Despite this potential saving, we know many families will still struggle with high energy costs. That’s why we continue to offer support. If you live in the Southern Gas Network area and care for a child with a life-limiting condition, you can apply for a one-off payment to help with your energy bills by completing this form. To check if you’re in the Southern Gas Network area, use the postcode checker here.

Increases to National Living and Minimum Wage

The government has announced that from 1 April 2026, the National Living Wage will rise by 4.1% to £12.71 per hour, while the National Minimum Wage for 18–20-year-olds will increase by 8.5% to £10.85 per hour.

This is welcome news for many families, particularly those on low incomes, as it will provide greater financial security at a time when the cost of living remains high.

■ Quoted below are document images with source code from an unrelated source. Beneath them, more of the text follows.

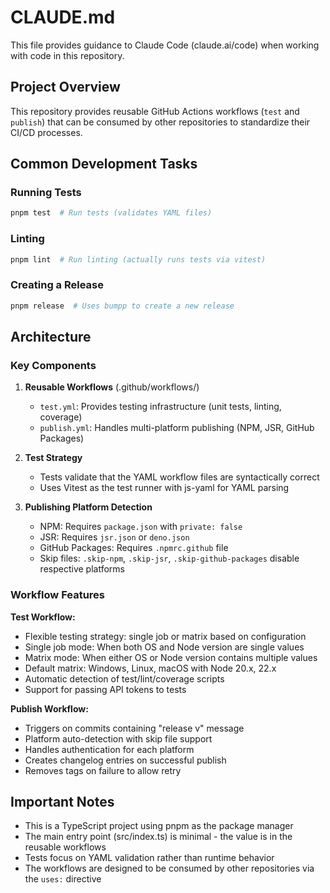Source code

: # CLAUDE.md

This file provides guidance to Claude Code (claude.ai/code) when working with code in this repository.

## Project Overview

This repository provides reusable GitHub Actions workflows (`test` and `publish`) that can be consumed by other repositories to standardize their CI/CD processes.

## Common Development Tasks

### Running Tests

```bash
pnpm test  # Run tests (validates YAML files)
```

### Linting

```bash
pnpm lint  # Run linting (actually runs tests via vitest)
```

### Creating a Release

```bash
pnpm release  # Uses bumpp to create a new release
```

## Architecture

### Key Components

1. **Reusable Workflows** (.github/workflows/)
   - `test.yml`: Provides testing infrastructure (unit tests, linting, coverage)
   - `publish.yml`: Handles multi-platform publishing (NPM, JSR, GitHub Packages)

2. **Test Strategy**
   - Tests validate that the YAML workflow files are syntactically correct
   - Uses Vitest as the test runner with js-yaml for YAML parsing

3. **Publishing Platform Detection**
   - NPM: Requires `package.json` with `private: false`
   - JSR: Requires `jsr.json` or `deno.json`
   - GitHub Packages: Requires `.npmrc.github` file
   - Skip files: `.skip-npm`, `.skip-jsr`, `.skip-github-packages` disable respective platforms

### Workflow Features

**Test Workflow:**

- Flexible testing strategy: single job or matrix based on configuration
- Single job mode: When both OS and Node version are single values
- Matrix mode: When either OS or Node version contains multiple values
- Default matrix: Windows, Linux, macOS with Node 20.x, 22.x
- Automatic detection of test/lint/coverage scripts
- Support for passing API tokens to tests

**Publish Workflow:**

- Triggers on commits containing "release v" message
- Platform auto-detection with skip file support
- Handles authentication for each platform
- Creates changelog entries on successful publish
- Removes tags on failure to allow retry

## Important Notes

- This is a TypeScript project using pnpm as the package manager
- The main entry point (src/index.ts) is minimal - the value is in the reusable workflows
- Tests focus on YAML validation rather than runtime behavior
- The workflows are designed to be consumed by other repositories via the `uses:` directive
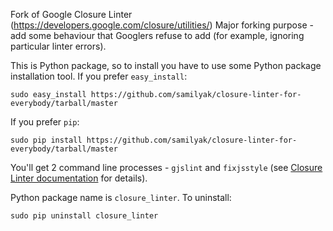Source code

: Fork of Google Closure Linter (https://developers.google.com/closure/utilities/)
Major forking purpose - add some behaviour that Googlers refuse to add
(for example, ignoring particular linter errors).

This is Python package, so to install you have to use some Python package installation tool.
If you prefer `easy_install`:

```
sudo easy_install https://github.com/samilyak/closure-linter-for-everybody/tarball/master
```

If you prefer `pip`:

```
sudo pip install https://github.com/samilyak/closure-linter-for-everybody/tarball/master
```

You'll get 2 command line processes - `gjslint` and `fixjsstyle`
(see [Closure Linter documentation](https://developers.google.com/closure/utilities/docs/linter_howto) for details).


Python package name is `closure_linter`. To uninstall:

```
sudo pip uninstall closure_linter
```

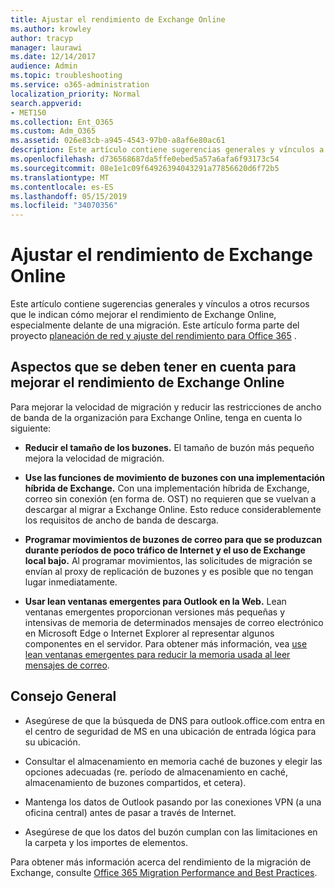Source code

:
 ```yaml
---
title: Ajustar el rendimiento de Exchange Online
ms.author: krowley
author: tracyp
manager: laurawi
ms.date: 12/14/2017
audience: Admin
ms.topic: troubleshooting
ms.service: o365-administration
localization_priority: Normal
search.appverid:
- MET150
ms.collection: Ent_O365
ms.custom: Adm_O365
ms.assetid: 026e83cb-a945-4543-97b0-a8af6e80ac61
description: Este artículo contiene sugerencias generales y vínculos a otros recursos que le indican cómo mejorar el rendimiento de Exchange Online.
ms.openlocfilehash: d736568687da5ffe0ebed5a57a6afa6f93173c54
ms.sourcegitcommit: 08e1e1c09f64926394043291a77856620d6f72b5
ms.translationtype: MT
ms.contentlocale: es-ES
ms.lasthandoff: 05/15/2019
ms.locfileid: "34070356"
---
```

# <a name="tune-exchange-online-performance"></a>Ajustar el rendimiento de Exchange Online

Este artículo contiene sugerencias generales y vínculos a otros recursos que le indican cómo mejorar el rendimiento de Exchange Online, especialmente delante de una migración. Este artículo forma parte del proyecto [planeación de red y ajuste del rendimiento para Office 365](https://aka.ms/tune) .
   
## <a name="things-to-consider-in-order-to-improve-exchange-online-performance"></a>Aspectos que se deben tener en cuenta para mejorar el rendimiento de Exchange Online

Para mejorar la velocidad de migración y reducir las restricciones de ancho de banda de la organización para Exchange Online, tenga en cuenta lo siguiente:
  
- **Reducir el tamaño de los buzones.** El tamaño de buzón más pequeño mejora la velocidad de migración. 
    
- **Use las funciones de movimiento de buzones con una implementación híbrida de Exchange.** Con una implementación híbrida de Exchange, correo sin conexión (en forma de. OST) no requieren que se vuelvan a descargar al migrar a Exchange Online. Esto reduce considerablemente los requisitos de ancho de banda de descarga. 
    
- **Programar movimientos de buzones de correo para que se produzcan durante períodos de poco tráfico de Internet y el uso de Exchange local bajo.** Al programar movimientos, las solicitudes de migración se envían al proxy de replicación de buzones y es posible que no tengan lugar inmediatamente. 
    
- **Usar lean ventanas emergentes para Outlook en la Web.** Lean ventanas emergentes proporcionan versiones más pequeñas y intensivas de memoria de determinados mensajes de correo electrónico en Microsoft Edge o Internet Explorer al representar algunos componentes en el servidor. Para obtener más información, vea [use lean ventanas emergentes para reducir la memoria usada al leer mensajes de correo](https://support.office.com/article/a6d6ba01-2562-4c3d-a8f1-78748dd506cf).


## <a name="general-advice"></a>Consejo General

- Asegúrese de que la búsqueda de DNS para outlook.office.com entra en el centro de seguridad de MS en una ubicación de entrada lógica para su ubicación.

- Consultar el almacenamiento en memoria caché de buzones y elegir las opciones adecuadas (re. período de almacenamiento en caché, almacenamiento de buzones compartidos, et cetera).

- Mantenga los datos de Outlook pasando por las conexiones VPN (a una oficina central) antes de pasar a través de Internet.

- Asegúrese de que los datos del buzón cumplan con las limitaciones en la carpeta y los importes de elementos.
    
Para obtener más información acerca del rendimiento de la migración de Exchange, consulte [Office 365 Migration Performance and Best Practices](https://support.office.com/article/d9acb371-fd6c-4c14-aa8e-db5cbe39aa57).
  

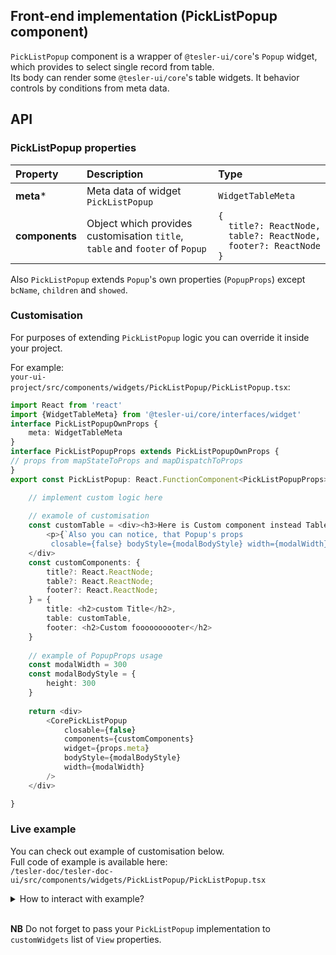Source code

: ## Front-end implementation (PickListPopup component)

`PickListPopup` component is a wrapper of `@tesler-ui/core`'s `Popup` widget, which provides to select single record from table.  
Its body can render some `@tesler-ui/core`'s table widgets. It behavior controls by conditions from meta data.

## API

### PickListPopup properties

|  Property |  Description | Type  |
|:---|:---|:---|
| **meta***  | Meta data of widget `PickListPopup`  | `WidgetTableMeta` |
| **components**  | Object which provides customisation `title`, `table` and `footer` of `Popup` | <code>{<br/>&nbsp;&nbsp;title?:&nbsp;ReactNode,<br/>&nbsp;&nbsp;table?:&nbsp;ReactNode,<br/>&nbsp;&nbsp;footer?:&nbsp;ReactNode<br/>}</code>  |
 
 Also `PickListPopup` extends `Popup`'s own properties (`PopupProps`) except `bcName`, `children` and `showed`. 
 
 ### Customisation
 
 For purposes of extending `PickListPopup` logic you can override it inside your project.
 
 For example:  
 `your-ui-project/src/components/widgets/PickListPopup/PickListPopup.tsx`:
```typescript
import React from 'react'
import {WidgetTableMeta} from '@tesler-ui/core/interfaces/widget'
interface PickListPopupOwnProps {
    meta: WidgetTableMeta
}
interface PickListPopupProps extends PickListPopupOwnProps {
// props from mapStateToProps and mapDispatchToProps
}
export const PickListPopup: React.FunctionComponent<PickListPopupProps> = (props) => {

    // implement custom logic here
    
    // examole of customisation
    const customTable = <div><h3>Here is Custom component instead Table </h3>
        <p>{`Also you can notice, that Popup's props
         closable={false} bodyStyle={modalBodyStyle} width={modalWidth} are passed to CoreAssocListPopup`}</p>
    </div>
    const customComponents: {
        title?: React.ReactNode;
        table?: React.ReactNode;
        footer?: React.ReactNode;
    } = {
        title: <h2>custom Title</h2>,
        table: customTable,
        footer: <h2>Custom foooooooooter</h2>
    }
    
    // example of PopupProps usage
    const modalWidth = 300
    const modalBodyStyle = {
        height: 300
    }
    
    return <div>
        <CorePickListPopup
            closable={false}
            components={customComponents}
            widget={props.meta}
            bodyStyle={modalBodyStyle}
            width={modalWidth}
        />
    </div>

}
```
### Live example

You can check out example of customisation below.  
Full code of example is available here:  
`/tesler-doc/tesler-doc-ui/src/components/widgets/PickListPopup/PickListPopup.tsx`  
<details>
<summary>How to interact with example?</summary>
<br>
Click on 'Create', then click on 'paperclip' icon.
</details>
<br/>

**NB** Do not forget to pass your `PickListPopup` implementation to `customWidgets` list of `View` properties.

However, these increases also bring challenges for organisations providing children’s palliative care, including hospices. Higher wage costs will add to the financial pressures these services already face, further illustrating the pressing need for additional government support. Without it, there is a real risk that hospices and other providers will struggle to sustain the specialist staff and services that families depend on.

Changes to the Motability Scheme

From 1 July 2026, significant changes will be introduced to the Motability Scheme. These include the removal of the VAT exemption for vehicles with advance payments and the addition of insurance premium tax on Motability vehicle insurance.

Motability Operations, the company that runs the scheme, has warned these tax changes will make the scheme ‘more expensive for disabled people,’ with the average advance payment expected to rise by around £400.

For families caring for seriously ill children—already coping with rising living costs, higher energy bills, and stretched budgets—making essential mobility support more expensive risks pushing them further into hardship. Access to affordable, adapted vehicles is not a luxury; it is a lifeline that enables children to attend hospital appointments, access education, and take part in everyday family life.

Other relevant announcements

  • The government has announced investment for 250 new neighbourhood health centres, in an effort to improve patient access to care. The aim is for 120 of these to be operational by 2030.
  • The Chancellor has also announced £300 million of additional capital investment in NHS technology; through this, the government is seeking to boost productivity, support staff and improve patient outcomes.
  • The government has decided to freeze personal income tax and national insurance contributions thresholds for a further three years from 2028/29.